> **Problem to work on**: Going line by line through the data below, how many lines contain the word "Overall"? Give only the number.

Source data
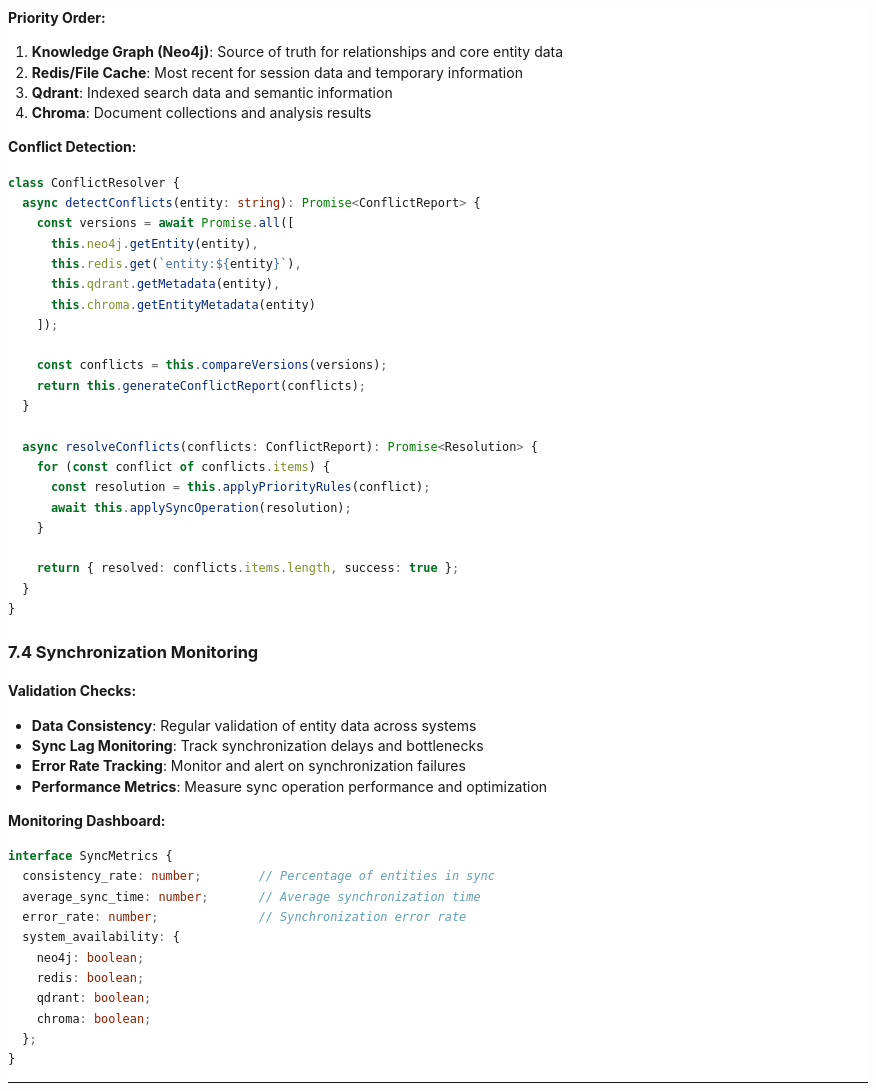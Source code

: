 **Priority Order:**
1. **Knowledge Graph (Neo4j)**: Source of truth for relationships and core entity data
2. **Redis/File Cache**: Most recent for session data and temporary information
3. **Qdrant**: Indexed search data and semantic information
4. **Chroma**: Document collections and analysis results

**Conflict Detection:**
```typescript
class ConflictResolver {
  async detectConflicts(entity: string): Promise<ConflictReport> {
    const versions = await Promise.all([
      this.neo4j.getEntity(entity),
      this.redis.get(`entity:${entity}`),
      this.qdrant.getMetadata(entity),
      this.chroma.getEntityMetadata(entity)
    ]);
    
    const conflicts = this.compareVersions(versions);
    return this.generateConflictReport(conflicts);
  }
  
  async resolveConflicts(conflicts: ConflictReport): Promise<Resolution> {
    for (const conflict of conflicts.items) {
      const resolution = this.applyPriorityRules(conflict);
      await this.applySyncOperation(resolution);
    }
    
    return { resolved: conflicts.items.length, success: true };
  }
}
```

### 7.4 Synchronization Monitoring

**Validation Checks:**
- **Data Consistency**: Regular validation of entity data across systems
- **Sync Lag Monitoring**: Track synchronization delays and bottlenecks
- **Error Rate Tracking**: Monitor and alert on synchronization failures
- **Performance Metrics**: Measure sync operation performance and optimization

**Monitoring Dashboard:**
```typescript
interface SyncMetrics {
  consistency_rate: number;        // Percentage of entities in sync
  average_sync_time: number;       // Average synchronization time
  error_rate: number;              // Synchronization error rate
  system_availability: {
    neo4j: boolean;
    redis: boolean;
    qdrant: boolean;
    chroma: boolean;
  };
}
```

---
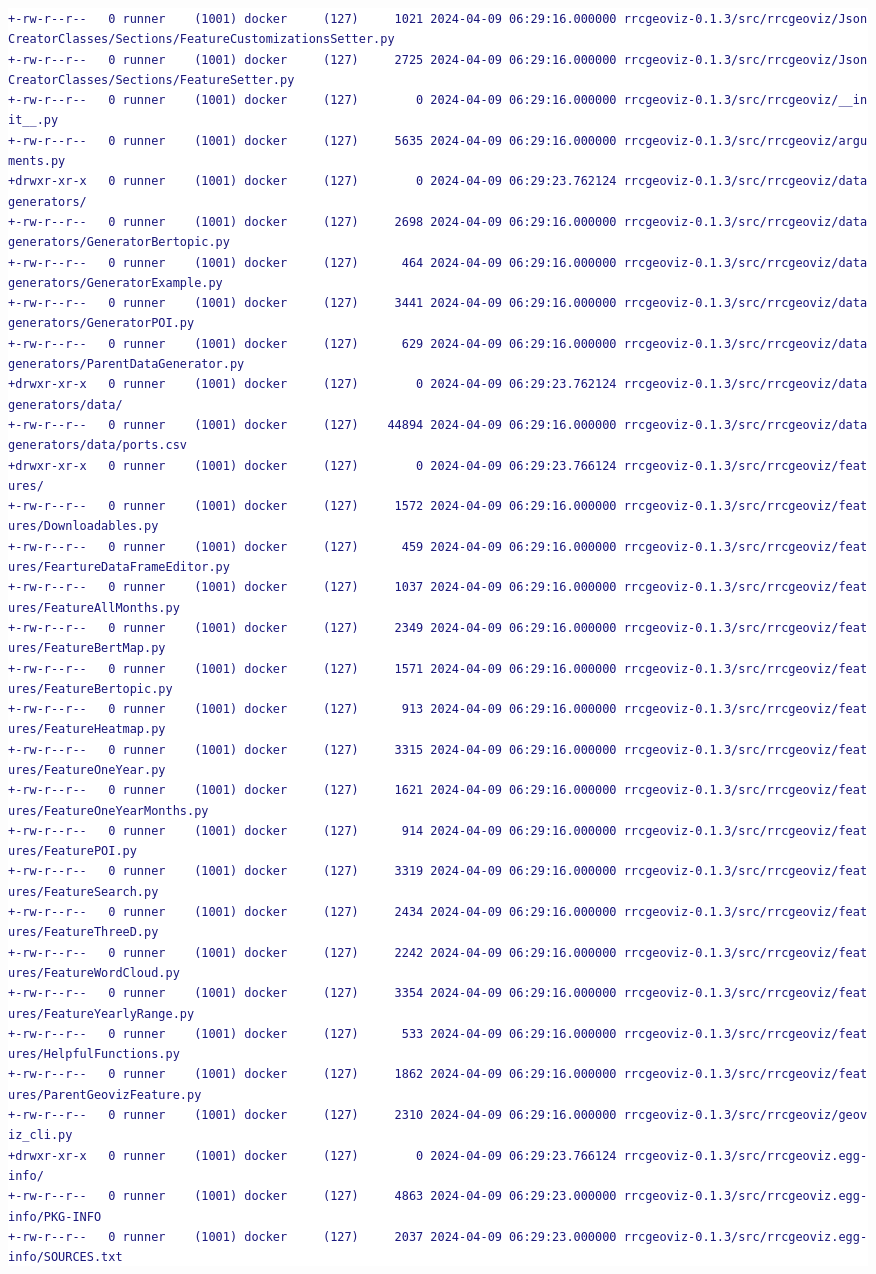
 ```diff
+-rw-r--r--   0 runner    (1001) docker     (127)     1021 2024-04-09 06:29:16.000000 rrcgeoviz-0.1.3/src/rrcgeoviz/JsonCreatorClasses/Sections/FeatureCustomizationsSetter.py
+-rw-r--r--   0 runner    (1001) docker     (127)     2725 2024-04-09 06:29:16.000000 rrcgeoviz-0.1.3/src/rrcgeoviz/JsonCreatorClasses/Sections/FeatureSetter.py
+-rw-r--r--   0 runner    (1001) docker     (127)        0 2024-04-09 06:29:16.000000 rrcgeoviz-0.1.3/src/rrcgeoviz/__init__.py
+-rw-r--r--   0 runner    (1001) docker     (127)     5635 2024-04-09 06:29:16.000000 rrcgeoviz-0.1.3/src/rrcgeoviz/arguments.py
+drwxr-xr-x   0 runner    (1001) docker     (127)        0 2024-04-09 06:29:23.762124 rrcgeoviz-0.1.3/src/rrcgeoviz/datagenerators/
+-rw-r--r--   0 runner    (1001) docker     (127)     2698 2024-04-09 06:29:16.000000 rrcgeoviz-0.1.3/src/rrcgeoviz/datagenerators/GeneratorBertopic.py
+-rw-r--r--   0 runner    (1001) docker     (127)      464 2024-04-09 06:29:16.000000 rrcgeoviz-0.1.3/src/rrcgeoviz/datagenerators/GeneratorExample.py
+-rw-r--r--   0 runner    (1001) docker     (127)     3441 2024-04-09 06:29:16.000000 rrcgeoviz-0.1.3/src/rrcgeoviz/datagenerators/GeneratorPOI.py
+-rw-r--r--   0 runner    (1001) docker     (127)      629 2024-04-09 06:29:16.000000 rrcgeoviz-0.1.3/src/rrcgeoviz/datagenerators/ParentDataGenerator.py
+drwxr-xr-x   0 runner    (1001) docker     (127)        0 2024-04-09 06:29:23.762124 rrcgeoviz-0.1.3/src/rrcgeoviz/datagenerators/data/
+-rw-r--r--   0 runner    (1001) docker     (127)    44894 2024-04-09 06:29:16.000000 rrcgeoviz-0.1.3/src/rrcgeoviz/datagenerators/data/ports.csv
+drwxr-xr-x   0 runner    (1001) docker     (127)        0 2024-04-09 06:29:23.766124 rrcgeoviz-0.1.3/src/rrcgeoviz/features/
+-rw-r--r--   0 runner    (1001) docker     (127)     1572 2024-04-09 06:29:16.000000 rrcgeoviz-0.1.3/src/rrcgeoviz/features/Downloadables.py
+-rw-r--r--   0 runner    (1001) docker     (127)      459 2024-04-09 06:29:16.000000 rrcgeoviz-0.1.3/src/rrcgeoviz/features/FeartureDataFrameEditor.py
+-rw-r--r--   0 runner    (1001) docker     (127)     1037 2024-04-09 06:29:16.000000 rrcgeoviz-0.1.3/src/rrcgeoviz/features/FeatureAllMonths.py
+-rw-r--r--   0 runner    (1001) docker     (127)     2349 2024-04-09 06:29:16.000000 rrcgeoviz-0.1.3/src/rrcgeoviz/features/FeatureBertMap.py
+-rw-r--r--   0 runner    (1001) docker     (127)     1571 2024-04-09 06:29:16.000000 rrcgeoviz-0.1.3/src/rrcgeoviz/features/FeatureBertopic.py
+-rw-r--r--   0 runner    (1001) docker     (127)      913 2024-04-09 06:29:16.000000 rrcgeoviz-0.1.3/src/rrcgeoviz/features/FeatureHeatmap.py
+-rw-r--r--   0 runner    (1001) docker     (127)     3315 2024-04-09 06:29:16.000000 rrcgeoviz-0.1.3/src/rrcgeoviz/features/FeatureOneYear.py
+-rw-r--r--   0 runner    (1001) docker     (127)     1621 2024-04-09 06:29:16.000000 rrcgeoviz-0.1.3/src/rrcgeoviz/features/FeatureOneYearMonths.py
+-rw-r--r--   0 runner    (1001) docker     (127)      914 2024-04-09 06:29:16.000000 rrcgeoviz-0.1.3/src/rrcgeoviz/features/FeaturePOI.py
+-rw-r--r--   0 runner    (1001) docker     (127)     3319 2024-04-09 06:29:16.000000 rrcgeoviz-0.1.3/src/rrcgeoviz/features/FeatureSearch.py
+-rw-r--r--   0 runner    (1001) docker     (127)     2434 2024-04-09 06:29:16.000000 rrcgeoviz-0.1.3/src/rrcgeoviz/features/FeatureThreeD.py
+-rw-r--r--   0 runner    (1001) docker     (127)     2242 2024-04-09 06:29:16.000000 rrcgeoviz-0.1.3/src/rrcgeoviz/features/FeatureWordCloud.py
+-rw-r--r--   0 runner    (1001) docker     (127)     3354 2024-04-09 06:29:16.000000 rrcgeoviz-0.1.3/src/rrcgeoviz/features/FeatureYearlyRange.py
+-rw-r--r--   0 runner    (1001) docker     (127)      533 2024-04-09 06:29:16.000000 rrcgeoviz-0.1.3/src/rrcgeoviz/features/HelpfulFunctions.py
+-rw-r--r--   0 runner    (1001) docker     (127)     1862 2024-04-09 06:29:16.000000 rrcgeoviz-0.1.3/src/rrcgeoviz/features/ParentGeovizFeature.py
+-rw-r--r--   0 runner    (1001) docker     (127)     2310 2024-04-09 06:29:16.000000 rrcgeoviz-0.1.3/src/rrcgeoviz/geoviz_cli.py
+drwxr-xr-x   0 runner    (1001) docker     (127)        0 2024-04-09 06:29:23.766124 rrcgeoviz-0.1.3/src/rrcgeoviz.egg-info/
+-rw-r--r--   0 runner    (1001) docker     (127)     4863 2024-04-09 06:29:23.000000 rrcgeoviz-0.1.3/src/rrcgeoviz.egg-info/PKG-INFO
+-rw-r--r--   0 runner    (1001) docker     (127)     2037 2024-04-09 06:29:23.000000 rrcgeoviz-0.1.3/src/rrcgeoviz.egg-info/SOURCES.txt
```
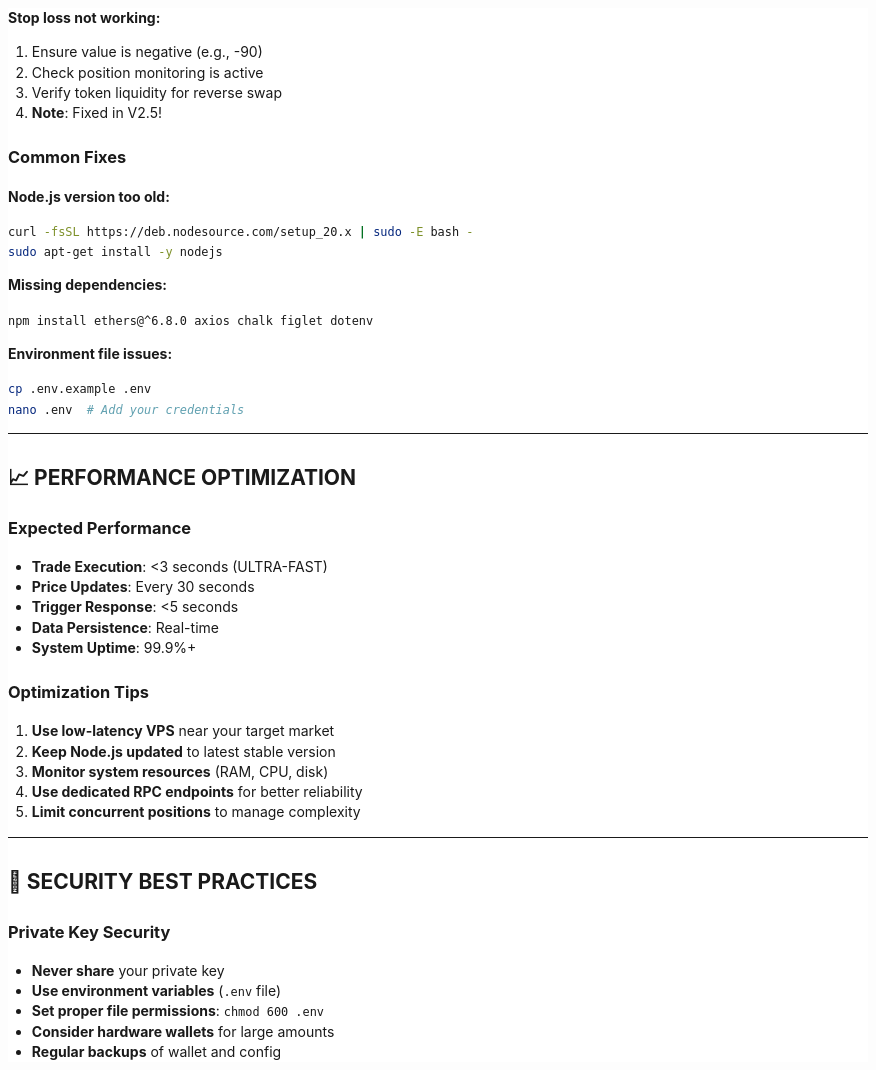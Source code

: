 **Stop loss not working:**
1. Ensure value is negative (e.g., -90)
2. Check position monitoring is active
3. Verify token liquidity for reverse swap
4. **Note**: Fixed in V2.5!

### Common Fixes

**Node.js version too old:**
```bash
curl -fsSL https://deb.nodesource.com/setup_20.x | sudo -E bash -
sudo apt-get install -y nodejs
```

**Missing dependencies:**
```bash
npm install ethers@^6.8.0 axios chalk figlet dotenv
```

**Environment file issues:**
```bash
cp .env.example .env
nano .env  # Add your credentials
```

---

## 📈 PERFORMANCE OPTIMIZATION

### Expected Performance
- **Trade Execution**: <3 seconds (ULTRA-FAST)
- **Price Updates**: Every 30 seconds
- **Trigger Response**: <5 seconds
- **Data Persistence**: Real-time
- **System Uptime**: 99.9%+

### Optimization Tips
1. **Use low-latency VPS** near your target market
2. **Keep Node.js updated** to latest stable version
3. **Monitor system resources** (RAM, CPU, disk)
4. **Use dedicated RPC endpoints** for better reliability
5. **Limit concurrent positions** to manage complexity

---

## 🔐 SECURITY BEST PRACTICES

### Private Key Security
- **Never share** your private key
- **Use environment variables** (`.env` file)
- **Set proper file permissions**: `chmod 600 .env`
- **Consider hardware wallets** for large amounts
- **Regular backups** of wallet and config

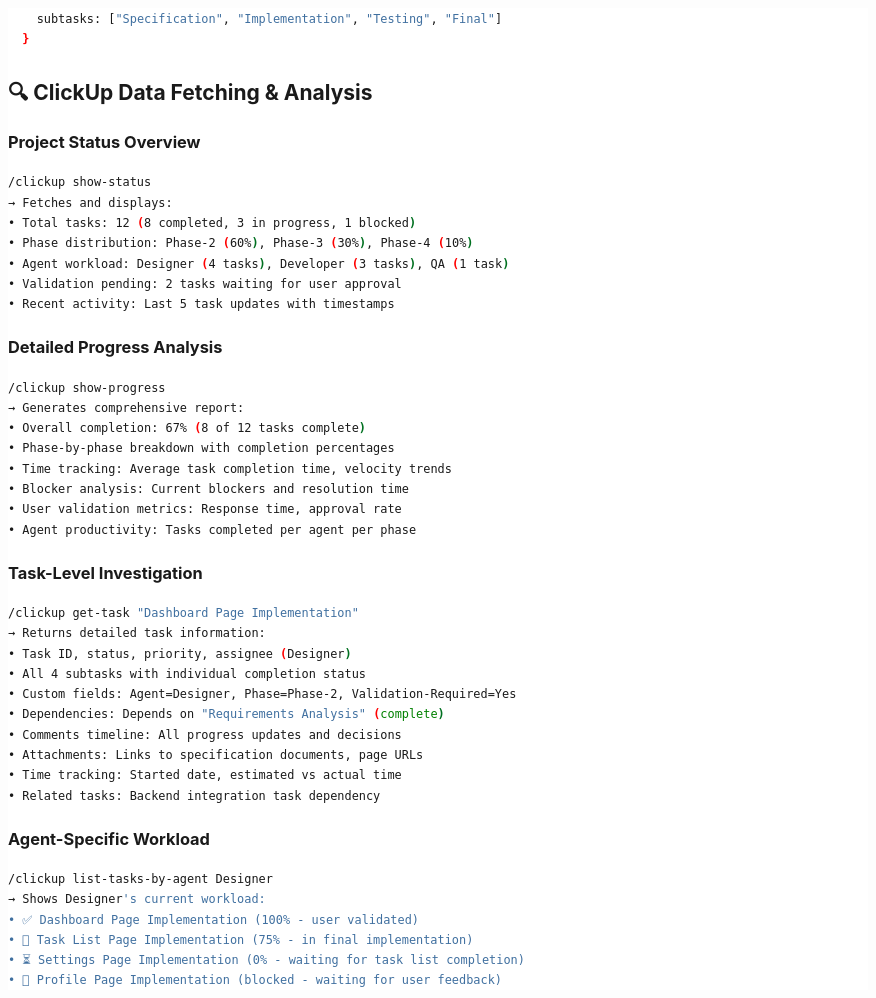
 ```bash
    subtasks: ["Specification", "Implementation", "Testing", "Final"]
  }
```

## 🔍 ClickUp Data Fetching & Analysis

### Project Status Overview
```bash
/clickup show-status
→ Fetches and displays:
• Total tasks: 12 (8 completed, 3 in progress, 1 blocked)
• Phase distribution: Phase-2 (60%), Phase-3 (30%), Phase-4 (10%)  
• Agent workload: Designer (4 tasks), Developer (3 tasks), QA (1 task)
• Validation pending: 2 tasks waiting for user approval
• Recent activity: Last 5 task updates with timestamps
```

### Detailed Progress Analysis  
```bash
/clickup show-progress
→ Generates comprehensive report:
• Overall completion: 67% (8 of 12 tasks complete)
• Phase-by-phase breakdown with completion percentages
• Time tracking: Average task completion time, velocity trends
• Blocker analysis: Current blockers and resolution time
• User validation metrics: Response time, approval rate
• Agent productivity: Tasks completed per agent per phase
```

### Task-Level Investigation
```bash
/clickup get-task "Dashboard Page Implementation"
→ Returns detailed task information:
• Task ID, status, priority, assignee (Designer)
• All 4 subtasks with individual completion status
• Custom fields: Agent=Designer, Phase=Phase-2, Validation-Required=Yes
• Dependencies: Depends on "Requirements Analysis" (complete)
• Comments timeline: All progress updates and decisions
• Attachments: Links to specification documents, page URLs
• Time tracking: Started date, estimated vs actual time
• Related tasks: Backend integration task dependency
```

### Agent-Specific Workload
```bash
/clickup list-tasks-by-agent Designer
→ Shows Designer's current workload:
• ✅ Dashboard Page Implementation (100% - user validated)
• 🔄 Task List Page Implementation (75% - in final implementation)  
• ⏳ Settings Page Implementation (0% - waiting for task list completion)
• 🚨 Profile Page Implementation (blocked - waiting for user feedback)
```
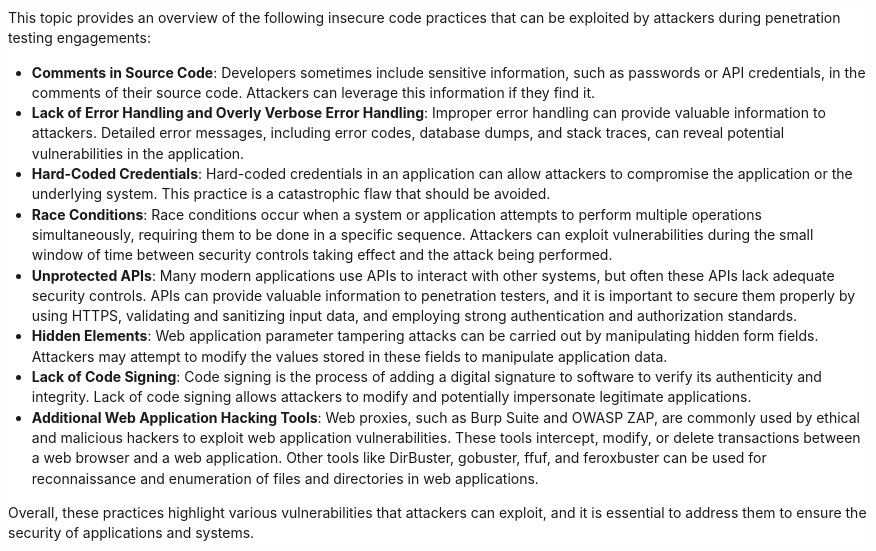 This topic provides an overview of the following insecure code practices that can be exploited by attackers during penetration testing engagements:

- **Comments in Source Code**: Developers sometimes include sensitive information, such as passwords or API credentials, in the comments of their source code. Attackers can leverage this information if they find it.
- **Lack of Error Handling and Overly Verbose Error Handling**: Improper error handling can provide valuable information to attackers. Detailed error messages, including error codes, database dumps, and stack traces, can reveal potential vulnerabilities in the application.
- **Hard-Coded Credentials**: Hard-coded credentials in an application can allow attackers to compromise the application or the underlying system. This practice is a catastrophic flaw that should be avoided.
- **Race Conditions**: Race conditions occur when a system or application attempts to perform multiple operations simultaneously, requiring them to be done in a specific sequence. Attackers can exploit vulnerabilities during the small window of time between security controls taking effect and the attack being performed.
- **Unprotected APIs**: Many modern applications use APIs to interact with other systems, but often these APIs lack adequate security controls. APIs can provide valuable information to penetration testers, and it is important to secure them properly by using HTTPS, validating and sanitizing input data, and employing strong authentication and authorization standards.
- **Hidden Elements**: Web application parameter tampering attacks can be carried out by manipulating hidden form fields. Attackers may attempt to modify the values stored in these fields to manipulate application data.
- **Lack of Code Signing**: Code signing is the process of adding a digital signature to software to verify its authenticity and integrity. Lack of code signing allows attackers to modify and potentially impersonate legitimate applications.
- **Additional Web Application Hacking Tools**: Web proxies, such as Burp Suite and OWASP ZAP, are commonly used by ethical and malicious hackers to exploit web application vulnerabilities. These tools intercept, modify, or delete transactions between a web browser and a web application. Other tools like DirBuster, gobuster, ffuf, and feroxbuster can be used for reconnaissance and enumeration of files and directories in web applications.

Overall, these practices highlight various vulnerabilities that attackers can exploit, and it is essential to address them to ensure the security of applications and systems.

> **Finished task**: 2